HETERO.RPF

HETERO.RPF is an example of estimation of linear model with heteroscedasticity. It's adapted from Hill, Griffiths, & Lim(2008).

It analyzes a linear regression of food expenditures on income for a cross section of 40 individuals. (Income is in units of $100, while food expenditures are in $1, so the slope coefficient would be interpreted as the percentage of income spent on food). One would expect that not only does the mean of spending go up with income, but also the variance of the residuals. That the variance also increases with income is fairly clear from looking at a scatter plot, where the LINES option on SCATTER is used to put the regression line on the x-y scatter:

linreg food

# constant income

scatter(style=dots,lines=%beta,vmin=0.0,$

hlabel="x = weekly income in $100",$

vlabel="y = weekly food expenditures in $")

# income food

The form of the variance is less clear. If we assume it’s directly proportional to income, we compute the weighted least squares estimator by

linreg(spread=income) food

# constant income

The next set of estimates redoes the least squares, but uses ROBUSTERRORS to correct the covariance matrix for heteroscedasticity.

linreg(robust) food
# constant income

If you know the form of heteroscedasticity, this will not be as efficient as weighted least squares—the advantage is that you do not need to know the form.
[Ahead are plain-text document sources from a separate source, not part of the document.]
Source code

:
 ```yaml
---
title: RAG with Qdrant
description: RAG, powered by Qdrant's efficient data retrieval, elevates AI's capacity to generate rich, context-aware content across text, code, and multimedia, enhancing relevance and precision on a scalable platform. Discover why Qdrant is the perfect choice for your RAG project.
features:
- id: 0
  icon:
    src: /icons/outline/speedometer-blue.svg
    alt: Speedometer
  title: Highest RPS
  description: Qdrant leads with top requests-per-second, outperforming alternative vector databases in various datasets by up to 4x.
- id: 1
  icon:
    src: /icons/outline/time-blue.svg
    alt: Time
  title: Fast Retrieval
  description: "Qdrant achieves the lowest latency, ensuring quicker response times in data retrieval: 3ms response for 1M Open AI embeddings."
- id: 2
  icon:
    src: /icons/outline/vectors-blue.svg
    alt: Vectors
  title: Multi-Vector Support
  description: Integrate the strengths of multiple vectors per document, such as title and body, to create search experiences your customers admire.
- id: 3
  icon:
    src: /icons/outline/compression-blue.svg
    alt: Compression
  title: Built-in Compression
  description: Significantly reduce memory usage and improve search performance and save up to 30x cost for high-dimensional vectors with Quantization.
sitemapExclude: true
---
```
It’s possible to combine both of these ideas: for instance, if you think that the variance is related to income, but are unsure of the form of that relationship, you might estimate using a “best guess” form for the SPREAD option, then include ROBUSTERRORS to correct for any remaining problems:

linreg(spread=income,robust) food

# constant income

To do Feasible GLS, you have to pick a functional form for the spread function. log V on log income means the variance itself will be a power of income. You start with a basic LINREG to get the residuals, then run a regression of the log squared residuals on log income:

linreg food

# constant income

set esq = log(%resids^2)

set z = log(income)

linreg esq

# constant z

If SPREAD=INCOME used above were correct, we would expect the slope coefficient to be near 1. Instead, it's 2.33, suggesting that a better model would have the standard deviation, rather than variance, proportional to income.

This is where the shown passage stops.